Он, который скрывался под псевдонимом Абдурахмана ибн Хоттаба и незримой тенью присутствовал среди бывших одноклассников…
– Ты вредина… Ты – злая! – возмущенно-жалобно продолжил Свиркин. – Ты просто хочешь побольнее меня уколоть… Приплела какой-то яд… И Тараса ты тоже ненавидишь! Интриганка – вот кто ты, я понял!
– Ты помнишь, в школе ходили слухи, что Максимыч в своей лаборатории хранит яд кураре?
– Ну да… Но это же бред! Никакого яда у него не могло быть… – нервно произнес Кеша Свиркин.
– Это мы сейчас понимаем. Мы, взрослые уже люди. А тогда мы еще детьми были… Какой-то дурак распустил слух, и все поверили.
– Я не понимаю… – жалобно простонал Свиркин.
– Сейчас поймешь. Тарас влюбился в меня. Узнал, что я без ума от Иноземцева, а Иноземцев тоже без ума от меня… И решил устранить соперника.
– Иноземцева! Иноземцева он решил устранить! А я-то тут при чем?! – взвизгнул Свиркин.
– Кеша, мужчине очень не к лицу, когда он впадает в истерику, точно баба… Продолжаю. Тарас решил убить тебя, чтобы все подумали на Клима. Ведь вы с Климом подрались, и Клим заявил во всеуслышание: «Я убью тебя!» Было такое?
– Было… – прошептал Свиркин.
– Так вот. Тарас попросил Вовку Воскобойникова, известного школьного хулигана, украсть из лаборатории яд кураре.
– Но никакого яда не существовало!
– Да! Совершенно верно. Вовка принес Тарасу обычный раствор марганцовки. Тарас, еще не зная, что это никакой не яд, подлил раствор в пиво. Вы пили пиво в тот день?
– Пили… – севшим голосом прошептал Свиркин.
– Пили. Ты еще его леденцами из жестяной коробочки закусывал, да?
– Да… Но я еще ребенок практически был, и вообще, те времена, такие простые, невинные… Вот и закусывал пиво леденцами! Сейчас это, конечно, кажется дико смешным…
– А Тарас верил в кураре… – заметила Вероника. – Тоже – невинное, доверчивое дитятко!
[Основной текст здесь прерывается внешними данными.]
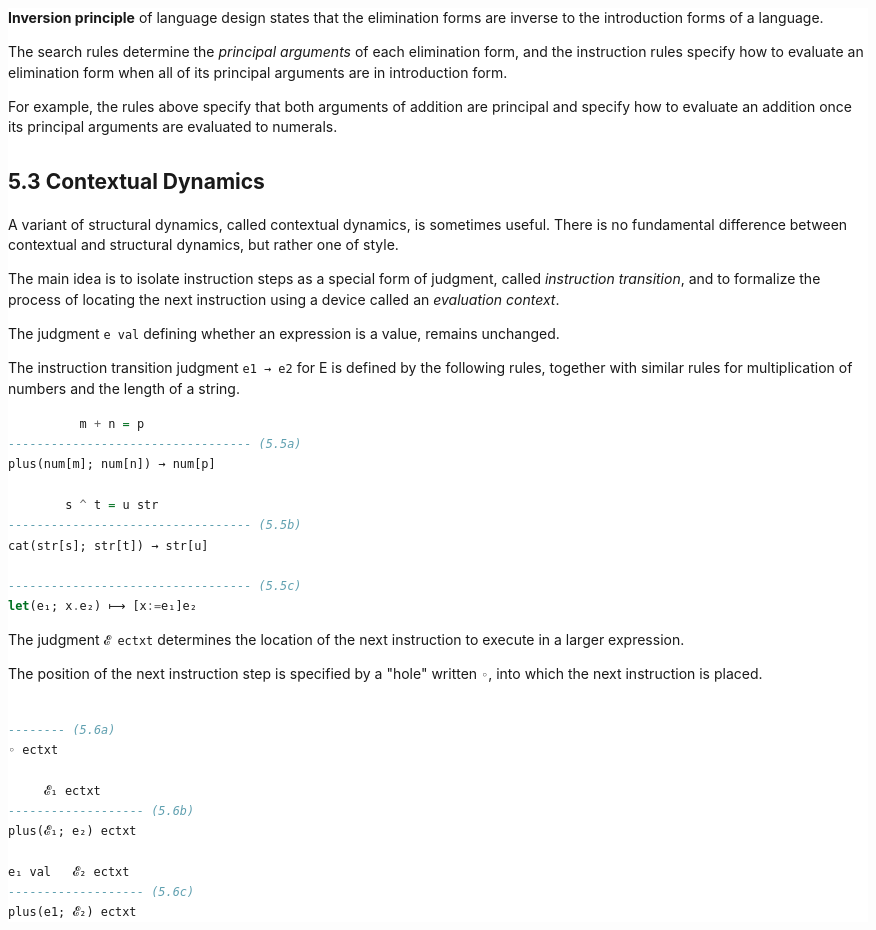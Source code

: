 **Inversion principle** of language design states that the elimination forms are inverse to the introduction forms of a language.

The search rules determine the *principal arguments* of each elimination form, and the instruction rules specify how to evaluate an elimination form when all of its principal arguments are in introduction form.

For example, the rules above specify that both arguments of addition are principal and specify how to evaluate an addition once its principal arguments are evaluated to numerals.

## 5.3 Contextual Dynamics

A variant of structural dynamics, called contextual dynamics, is sometimes useful. There is no fundamental difference between contextual and structural dynamics, but rather one of style.

The main idea is to isolate instruction steps as a special form of judgment, called *instruction transition*, and to formalize the process of locating the next instruction using a device called an *evaluation context*.

The judgment `e val` defining whether an expression is a value, remains unchanged.

The instruction transition judgment `e1 → e2` for E is defined by the following rules, together with similar rules for multiplication of numbers and the length of a string.

```hs
          m + n = p
---------------------------------- (5.5a)
plus(num[m]; num[n]) → num[p]

        s ^ t = u str
---------------------------------- (5.5b)
cat(str[s]; str[t]) → str[u]

---------------------------------- (5.5c)
let(e₁; x.e₂) ⟼ [x:=e₁]e₂
```

The judgment `𝓔 ectxt` determines the location of the next instruction to execute in a larger expression.

The position of the next instruction step is specified by a "hole" written `◦`, into which the next instruction is placed.

```hs

-------- (5.6a)
◦ ectxt

     𝓔₁ ectxt
------------------- (5.6b)
plus(𝓔₁; e₂) ectxt

e₁ val   𝓔₂ ectxt
------------------- (5.6c)
plus(e1; 𝓔₂) ectxt
```
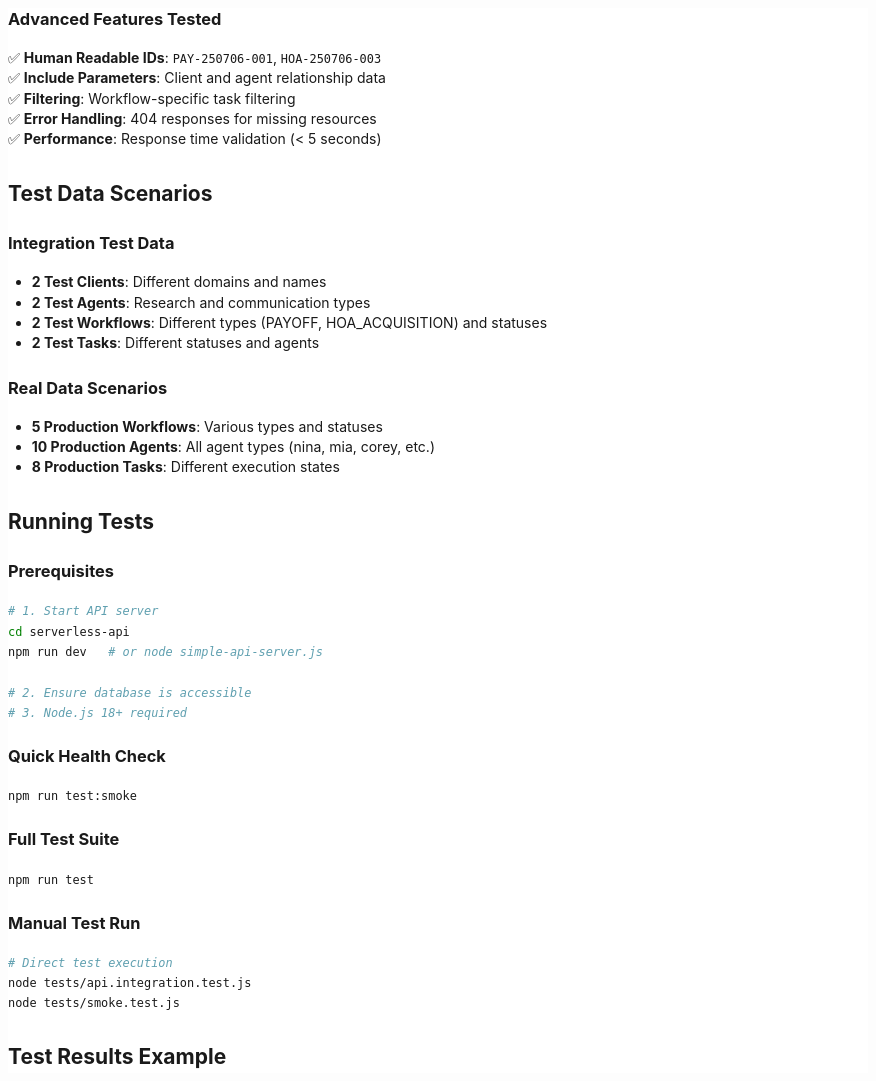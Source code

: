 ### Advanced Features Tested
✅ **Human Readable IDs**: `PAY-250706-001`, `HOA-250706-003`  
✅ **Include Parameters**: Client and agent relationship data  
✅ **Filtering**: Workflow-specific task filtering  
✅ **Error Handling**: 404 responses for missing resources  
✅ **Performance**: Response time validation (< 5 seconds)

## Test Data Scenarios

### Integration Test Data
- **2 Test Clients**: Different domains and names
- **2 Test Agents**: Research and communication types  
- **2 Test Workflows**: Different types (PAYOFF, HOA_ACQUISITION) and statuses
- **2 Test Tasks**: Different statuses and agents

### Real Data Scenarios
- **5 Production Workflows**: Various types and statuses
- **10 Production Agents**: All agent types (nina, mia, corey, etc.)
- **8 Production Tasks**: Different execution states

## Running Tests

### Prerequisites
```bash
# 1. Start API server
cd serverless-api
npm run dev   # or node simple-api-server.js

# 2. Ensure database is accessible
# 3. Node.js 18+ required
```

### Quick Health Check
```bash
npm run test:smoke
```

### Full Test Suite
```bash
npm run test
```

### Manual Test Run
```bash
# Direct test execution
node tests/api.integration.test.js
node tests/smoke.test.js
```

## Test Results Example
И это невинное дитятко подлило тебе яд.
– Но это не яд был вовсе!
– Тарас не знал тогда, что это никакой не яд! – спокойно, четко повторила Вероника. – Он хотел убить тебя, и он налил тебе яду. Он ждал, пока ты умрешь… Чтобы всю вину свалить на Клима, который к тому времени уже присоединился к вашей компании. Тарас хладнокровно убивал тебя, Кеша! И неважно, что у него не получилось…
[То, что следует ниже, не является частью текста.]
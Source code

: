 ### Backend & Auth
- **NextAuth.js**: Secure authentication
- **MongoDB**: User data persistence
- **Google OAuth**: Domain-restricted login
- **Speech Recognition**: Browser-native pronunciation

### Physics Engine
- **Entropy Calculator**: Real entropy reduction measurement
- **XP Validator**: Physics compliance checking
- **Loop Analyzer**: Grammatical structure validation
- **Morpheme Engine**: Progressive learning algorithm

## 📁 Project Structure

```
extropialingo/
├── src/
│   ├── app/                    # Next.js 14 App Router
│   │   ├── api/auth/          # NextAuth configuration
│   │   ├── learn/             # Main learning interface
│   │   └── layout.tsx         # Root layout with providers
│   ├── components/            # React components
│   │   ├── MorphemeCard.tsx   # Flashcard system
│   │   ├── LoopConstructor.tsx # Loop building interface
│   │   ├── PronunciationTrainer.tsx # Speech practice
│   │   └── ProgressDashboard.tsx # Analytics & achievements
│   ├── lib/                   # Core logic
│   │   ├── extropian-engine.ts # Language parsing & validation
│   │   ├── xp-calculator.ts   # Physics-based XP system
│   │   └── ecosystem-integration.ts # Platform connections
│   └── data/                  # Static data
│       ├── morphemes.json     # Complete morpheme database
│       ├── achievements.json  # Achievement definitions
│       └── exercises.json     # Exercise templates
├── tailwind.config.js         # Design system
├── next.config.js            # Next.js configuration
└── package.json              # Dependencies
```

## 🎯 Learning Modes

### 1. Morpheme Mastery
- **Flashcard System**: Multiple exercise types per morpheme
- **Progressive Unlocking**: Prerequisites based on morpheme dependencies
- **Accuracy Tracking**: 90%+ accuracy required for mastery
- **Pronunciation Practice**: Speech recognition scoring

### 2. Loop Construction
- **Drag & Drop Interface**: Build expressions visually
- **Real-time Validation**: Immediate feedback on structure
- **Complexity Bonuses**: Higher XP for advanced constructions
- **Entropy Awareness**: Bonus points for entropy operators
– Как это неважно, как это неважно… – испуганно забормотал Свиркин. – Слава богу, я жив!
– Значит, ты готов простить Тарасу его намерение убить тебя?
– Нет, но… погоди, ты как-то все передергиваешь…
– Я просто рассказываю тебе факты. Продолжим. Что было потом?.. Тарас наконец понял, что это был не яд. И в голове у него родился новый план. Спонтанно, тут же! Он знал, что Клим не позволит тебе снова отозваться обо мне грубо… Он знал, как Клим отреагирует, и…
– Я понял, – перебил Свиркин тусклым голосом. – Дальше я все помню прекрасно. Этот глупый розыгрыш…
– Кеша, тебе не страшно было лежать в могиле Черного Канцлера? Совсем-совсем не страшно? Ты ведь потом и гроб открыл, любопытный ты наш, жестянку из-под леденцов туда бросил…
– Я был ребенком! Семнадцать лет мне было!
– А сейчас тебе сколько годиков? Так и осталось – семнадцать. Ты, бедный мальчик, так и не научился отвечать за свои поступки… – пропела Вероника. – Ты за эти годы так и не стал старше ни на один день… Ты умер семнадцатилетним, милый Кеша. Тебя убил Тарас. А потом долго-долго жертвовал денежки на обелиск над твоей могилкой…
Свиркин был уже не бледный, а какой-то белый. Губы у него дрожали.
– Стерва… – жалостным и одновременно полным ненависти голосом произнес он. – Ну ты стерва, Ника Одинцова…
– Да-а?.. А что я теперь, должна тебя по головке гладить? Утешать: «Ах, милый Кеша, ты не виноват, ты был малюткой…»
– Стерва, стерва! – плачущим голосом завопил Свиркин.
– Я – стерва? Ну ты нахал… Я милосерднейшая женщина. Я даю тебе шанс – поступить не как мальчик, а как муж. Признать свои ошибки. Покаяться… Перед собой покаяться! Перед Климом. Передо мной. Перед Маргаритой Сергеевной. Ведь потом, там… – Вероника опять подняла палец вверх, – …там с тебя спросят. На Страшном суде. И никто, никто уже не скажет слова в твою защиту. Никто!